Source data
· · ·

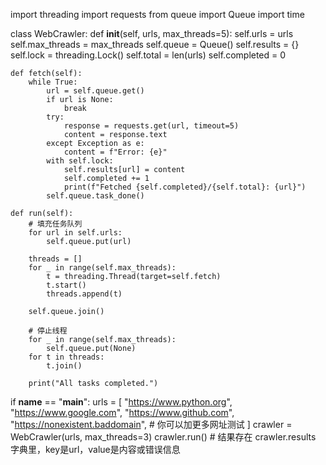 import threading
import requests
from queue import Queue
import time

class WebCrawler:
    def __init__(self, urls, max_threads=5):
        self.urls = urls
        self.max_threads = max_threads
        self.queue = Queue()
        self.results = {}
        self.lock = threading.Lock()
        self.total = len(urls)
        self.completed = 0

    def fetch(self):
        while True:
            url = self.queue.get()
            if url is None:
                break
            try:
                response = requests.get(url, timeout=5)
                content = response.text
            except Exception as e:
                content = f"Error: {e}"
            with self.lock:
                self.results[url] = content
                self.completed += 1
                print(f"Fetched {self.completed}/{self.total}: {url}")
            self.queue.task_done()

    def run(self):
        # 填充任务队列
        for url in self.urls:
            self.queue.put(url)

        threads = []
        for _ in range(self.max_threads):
            t = threading.Thread(target=self.fetch)
            t.start()
            threads.append(t)

        self.queue.join()

        # 停止线程
        for _ in range(self.max_threads):
            self.queue.put(None)
        for t in threads:
            t.join()

        print("All tasks completed.")

if __name__ == "__main__":
    urls = [
        "https://www.python.org",
        "https://www.google.com",
        "https://www.github.com",
        "https://nonexistent.baddomain",
        # 你可以加更多网址测试
    ]
    crawler = WebCrawler(urls, max_threads=3)
    crawler.run()
    # 结果存在 crawler.results 字典里，key是url，value是内容或错误信息
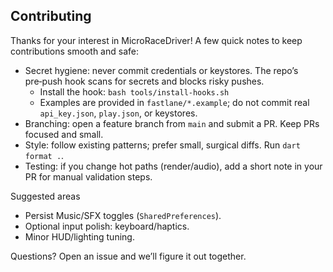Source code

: ## Contributing

Thanks for your interest in MicroRaceDriver! A few quick notes to keep contributions smooth and safe:

- Secret hygiene: never commit credentials or keystores. The repo’s pre‑push hook scans for secrets and blocks risky pushes.
  - Install the hook: `bash tools/install-hooks.sh`
  - Examples are provided in `fastlane/*.example`; do not commit real `api_key.json`, `play.json`, or keystores.
- Branching: open a feature branch from `main` and submit a PR. Keep PRs focused and small.
- Style: follow existing patterns; prefer small, surgical diffs. Run `dart format .`.
- Testing: if you change hot paths (render/audio), add a short note in your PR for manual validation steps.

Suggested areas
- Persist Music/SFX toggles (`SharedPreferences`).
- Optional input polish: keyboard/haptics.
- Minor HUD/lighting tuning.

Questions? Open an issue and we’ll figure it out together.
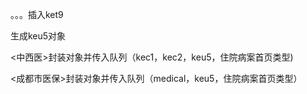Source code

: 。。。插入ket9



生成keu5对象



<中西医>封装对象并传入队列（kec1，kec2，keu5，住院病案首页类型)

<成都市医保>封装对象并传入队列（medical，keu5，住院病案首页类型）

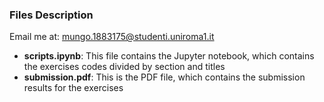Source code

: ### Files Description

Email me at: [mungo.1883175@studenti.uniroma1.it](mailto:mungo.1883175@studenti.uniroma1.it)

- **scripts.ipynb**: This file contains the Jupyter notebook, which contains the exercises codes divided by section and titles
- **submission.pdf**: This is the PDF file, which contains the submission results for the exercises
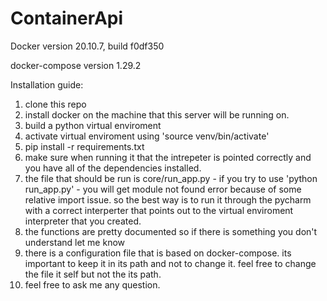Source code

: # ContainerApi

Docker version 20.10.7, build f0df350

docker-compose version 1.29.2

Installation guide:

1) clone this repo
2) install docker on the machine that this server will be running on.
3) build a python virtual enviroment
4) activate virtual enviroment using 'source venv/bin/activate'
5) pip install -r requirements.txt
6) make sure when running it that the intrepeter is pointed correctly and you have all of the dependencies installed.
7) the file that should be run is core/run_app.py - if you try to use 'python run_app.py' - you will get module not found error because of some relative import issue.
so the best way is to run it through the pycharm with a correct interperter that points out to the virtual enviroment interpreter that you created.
7) the functions are pretty documented so if there is something you don't understand let me know
8) there is a configuration file that is based on docker-compose. its important to keep it in its path and not to change it. feel free to change the file it self but not the its path. 
9) feel free to ask me any question.
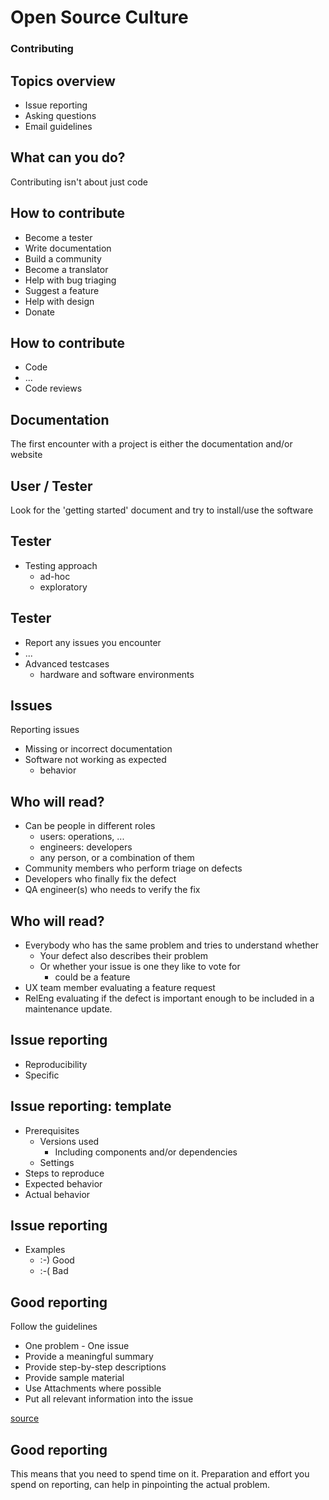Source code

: # Open Source Culture

### Contributing


## Topics overview

  * Issue reporting
  * Asking questions
  * Email guidelines


## What can you do?
Contributing isn't about just code


## How to contribute

  * Become a tester
  * Write documentation
  * Build a community
  * Become a translator
  * Help with bug triaging
  * Suggest a feature
  * Help with design
  * Donate


## How to contribute

  * Code
  * ...
  * Code reviews


## Documentation
The first encounter with a project is either the documentation and/or website


## User / Tester
Look for the 'getting started' document and try to install/use the software


## Tester

  * Testing approach
    * ad-hoc
    * exploratory


## Tester

  * Report any issues you encounter
  * ...
  * Advanced testcases
    * hardware and software environments


## Issues
Reporting issues

  * Missing or incorrect documentation
  * Software not working as expected
    * behavior


## Who will read?

  * Can be people in different roles
    * users: operations, ...
    * engineers: developers
    * any person, or a combination of them
  * Community members who perform triage on defects
  * Developers who finally fix the defect
  * QA engineer(s) who needs to verify the fix


## Who will read?

  * Everybody who has the same problem and tries to understand whether
    * Your defect also describes their problem
    * Or whether your issue is one they like to vote for
      * could be a feature
  * UX team member evaluating a feature request
  * RelEng evaluating if the defect is important enough to be included
    in a maintenance update.


## Issue reporting

  * Reproducibility
  * Specific


## Issue reporting: template

  * Prerequisites
    * Versions used
      * Including components and/or dependencies
    * Settings
  * Steps to reproduce
  * Expected behavior
  * Actual behavior


## Issue reporting

  * Examples
    * :-) Good
    * :-( Bad


## Good reporting
Follow the guidelines

  * One problem - One issue
  * Provide a meaningful summary
  * Provide step-by-step descriptions
  * Provide sample material
  * Use Attachments where possible
  * Put all relevant information into the issue

[source](http://www.openoffice.org/qa/issue_handling/basic_rules.html)


## Good reporting
This means that you need to spend time on it. Preparation and effort you spend
on reporting, can help in pinpointing the actual problem.

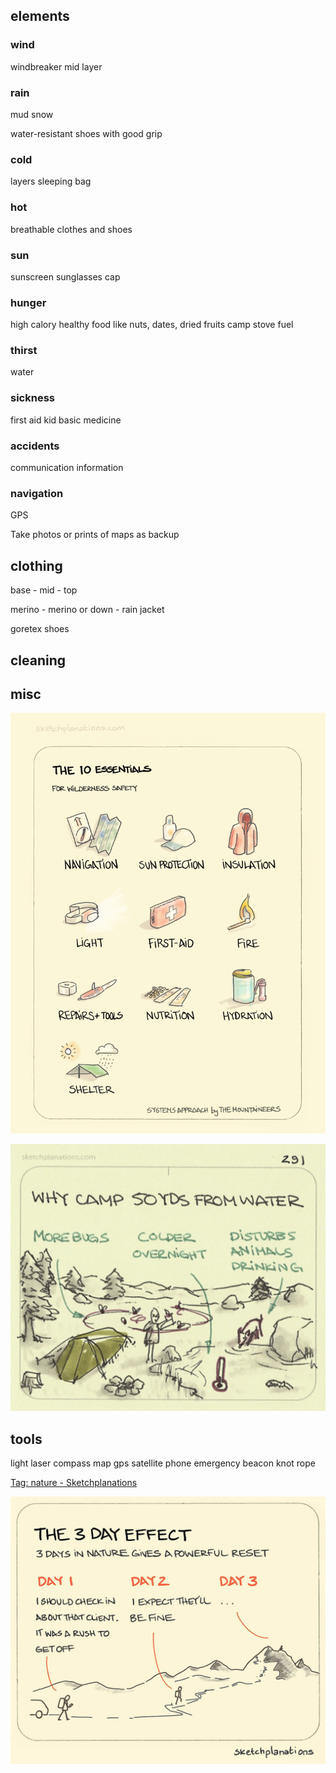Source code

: ---
---


## elements 

### wind 
windbreaker mid layer

### rain 
mud 
snow 

water-resistant shoes with good grip 

### cold
layers 
sleeping bag 

### hot
breathable clothes and shoes

### sun 
sunscreen 
sunglasses
cap 

### hunger 
high calory healthy food like nuts, dates, dried fruits
camp stove 
fuel 

### thirst 
water 

### sickness 
first aid kid 
basic medicine 

### accidents 
communication 
information 

### navigation 

GPS  

Take photos or prints of maps as backup 

## clothing 

base - mid - top 

merino - merino or down - rain jacket 

goretex shoes


## cleaning 


## misc 

![](/assets/static/img/outdoor-essentials.jpeg)

![](/assets/static/img/camp-away-from-water.jpeg)


## tools 

light 
laser 
compass 
map 
gps 
satellite phone 
emergency beacon 
knot rope 


[Tag: nature - Sketchplanations](https://sketchplanations.com/tags/nature)

![](/assets/static/img/3-day-effect.jpeg)

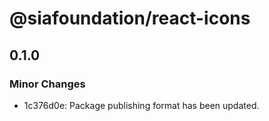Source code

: # @siafoundation/react-icons

## 0.1.0

### Minor Changes

- 1c376d0e: Package publishing format has been updated.
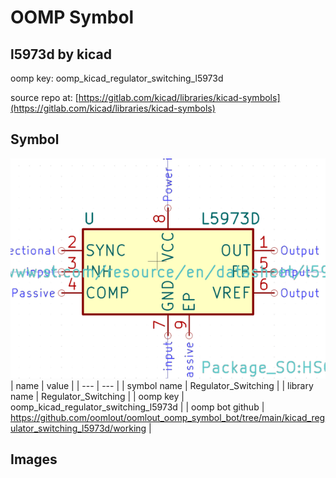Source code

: # OOMP Symbol  
## l5973d  by kicad  
  
oomp key: oomp_kicad_regulator_switching_l5973d  
  
source repo at: [https://gitlab.com/kicad/libraries/kicad-symbols](https://gitlab.com/kicad/libraries/kicad-symbols)  
## Symbol  
  
[![working.png](working_600.png)](working.png)  
| name | value | 
| --- | --- | 
| symbol name | Regulator_Switching | 
| library name | Regulator_Switching | 
| oomp key | oomp_kicad_regulator_switching_l5973d | 
| oomp bot github | https://github.com/oomlout/oomlout_oomp_symbol_bot/tree/main/kicad_regulator_switching_l5973d/working | 
## Images  
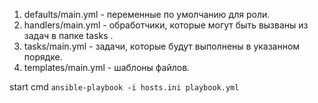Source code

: 1.  defaults/main.yml  - переменные по умолчанию для роли. 
2.  handlers/main.yml  - обработчики, которые могут быть вызваны из задач в папке  tasks . 
3.  tasks/main.yml  - задачи, которые будут выполнены в указанном порядке. 
4.  templates/main.yml  - шаблоны файлов. 


start cmd `ansible-playbook -i hosts.ini playbook.yml`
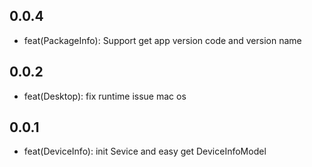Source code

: ## 0.0.4

+ feat(PackageInfo): Support get app version code and version name
## 0.0.2

+ feat(Desktop): fix runtime issue mac os 

## 0.0.1

+ feat(DeviceInfo): init Sevice and easy get DeviceInfoModel
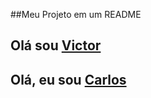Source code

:##Meu Projeto em um README 

## Olá sou [Victor](https://github.com/victorluansilva/)

## Olá, eu sou [Carlos](https://github.com/futebol0254)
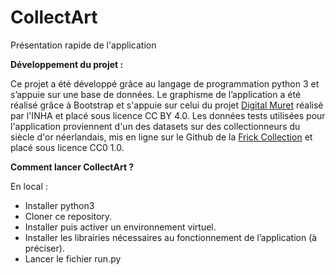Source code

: # CollectArt




Présentation rapide de l'application 


**Développement du projet :** 

Ce projet a été développé grâce au langage de programmation python 3 et s’appuie sur une base de données. Le graphisme de l’application a été réalisé grâce à Bootstrap et s'appuie sur celui du projet [Digital Muret](https://digitalmuret.inha.fr/s/digital-muret/page/accueil) réalisé par l'INHA et placé sous licence CC BY 4.0. 
Les données tests utilisées pour l'application proviennent d'un des datasets sur des collectionneurs du siècle d'or néerlandais, mis en ligne sur le Github de la [Frick Collection](https://github.com/frickcollection) et placé sous licence CC0 1.0.


**Comment lancer CollectArt ?**

En local : 
  - Installer python3
  - Cloner ce repository.
  - Installer puis activer un environnement virtuel.
  - Installer les librairies nécessaires au fonctionnement de l’application (à préciser).
  - Lancer le fichier run.py
  

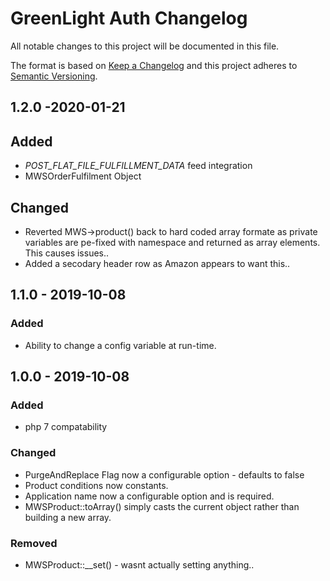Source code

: # GreenLight Auth Changelog

All notable changes to this project will be documented in this file.

The format is based on [Keep a Changelog](http://keepachangelog.com/) and this project adheres to [Semantic Versioning](http://semver.org/).

## 1.2.0 -2020-01-21
## Added 
- _POST_FLAT_FILE_FULFILLMENT_DATA_ feed integration
- MWSOrderFulfilment Object

## Changed
- Reverted MWS->product() back to hard coded array formate as private variables are pe-fixed with namespace and returned as array elements. This causes issues..
- Added a secodary header row as Amazon appears to want this..

## 1.1.0 - 2019-10-08
### Added
- Ability to change a config variable at run-time.

## 1.0.0 - 2019-10-08
### Added
- php 7 compatability

### Changed 
- PurgeAndReplace Flag now a configurable option - defaults to false
- Product conditions now constants.
- Application name now a configurable option and is required.
- MWSProduct::toArray() simply casts the current object rather than building a new array.

### Removed
- MWSProduct::__set() - wasnt actually setting anything..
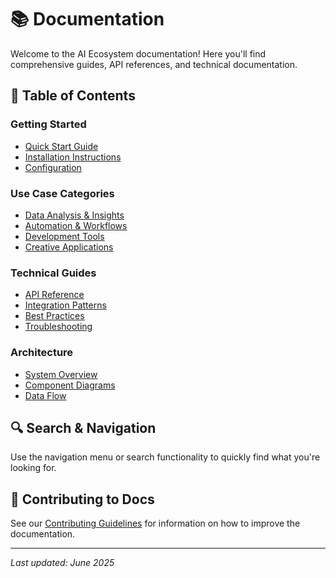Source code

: # 📚 Documentation

Welcome to the AI Ecosystem documentation! Here you'll find comprehensive guides, API references, and technical documentation.

## 📖 Table of Contents

### Getting Started
- [Quick Start Guide](getting-started.md)
- [Installation Instructions](installation.md)
- [Configuration](configuration.md)

### Use Case Categories
- [Data Analysis & Insights](data-analysis/README.md)
- [Automation & Workflows](automation/README.md)
- [Development Tools](dev-tools/README.md)
- [Creative Applications](creative/README.md)

### Technical Guides
- [API Reference](api-reference.md)
- [Integration Patterns](integration-patterns.md)
- [Best Practices](../best-practices/README.md)
- [Troubleshooting](troubleshooting.md)

### Architecture
- [System Overview](architecture/overview.md)
- [Component Diagrams](architecture/components.md)
- [Data Flow](architecture/data-flow.md)

## 🔍 Search & Navigation

Use the navigation menu or search functionality to quickly find what you're looking for.

## 📝 Contributing to Docs

See our [Contributing Guidelines](../CONTRIBUTING.md) for information on how to improve the documentation.

---

*Last updated: June 2025*

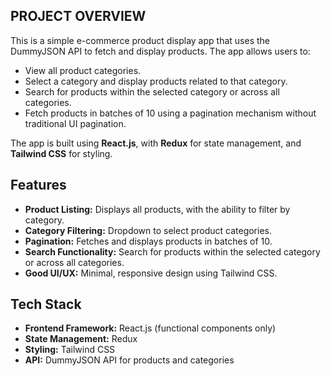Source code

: ## **PROJECT OVERVIEW**

This is a simple e-commerce product display app that uses the DummyJSON API to fetch and display products. The app allows users to:

- View all product categories.
- Select a category and display products related to that category.
- Search for products within the selected category or across all categories.
- Fetch products in batches of 10 using a pagination mechanism without traditional UI pagination.

The app is built using **React.js**, with **Redux** for state management, and **Tailwind CSS** for styling.

## **Features**

- **Product Listing:** Displays all products, with the ability to filter by category.
- **Category Filtering:** Dropdown to select product categories.
- **Pagination:** Fetches and displays products in batches of 10.
- **Search Functionality:** Search for products within the selected category or across all categories.
- **Good UI/UX:** Minimal, responsive design using Tailwind CSS.

## **Tech Stack**

- **Frontend Framework:** React.js (functional components only)
- **State Management:** Redux
- **Styling:** Tailwind CSS
- **API:** DummyJSON API for products and categories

· · ·

Problem requirements
Print exactly the lines from the first line of the records above through the line containing "self.queue.put(None)", leaving out the pictures.

Exercise result
 import threading
import requests
from queue import Queue
import time

class WebCrawler:
    def __init__(self, urls, max_threads=5):
        self.urls = urls
        self.max_threads = max_threads
        self.queue = Queue()
        self.results = {}
        self.lock = threading.Lock()
        self.total = len(urls)
        self.completed = 0

    def fetch(self):
        while True:
            url = self.queue.get()
            if url is None:
                break
            try:
                response = requests.get(url, timeout=5)
                content = response.text
            except Exception as e:
                content = f"Error: {e}"
            with self.lock:
                self.results[url] = content
                self.completed += 1
                print(f"Fetched {self.completed}/{self.total}: {url}")
            self.queue.task_done()

    def run(self):
        # 填充任务队列
        for url in self.urls:
            self.queue.put(url)

        threads = []
        for _ in range(self.max_threads):
            t = threading.Thread(target=self.fetch)
            t.start()
            threads.append(t)

        self.queue.join()

        # 停止线程
        for _ in range(self.max_threads):
            self.queue.put(None)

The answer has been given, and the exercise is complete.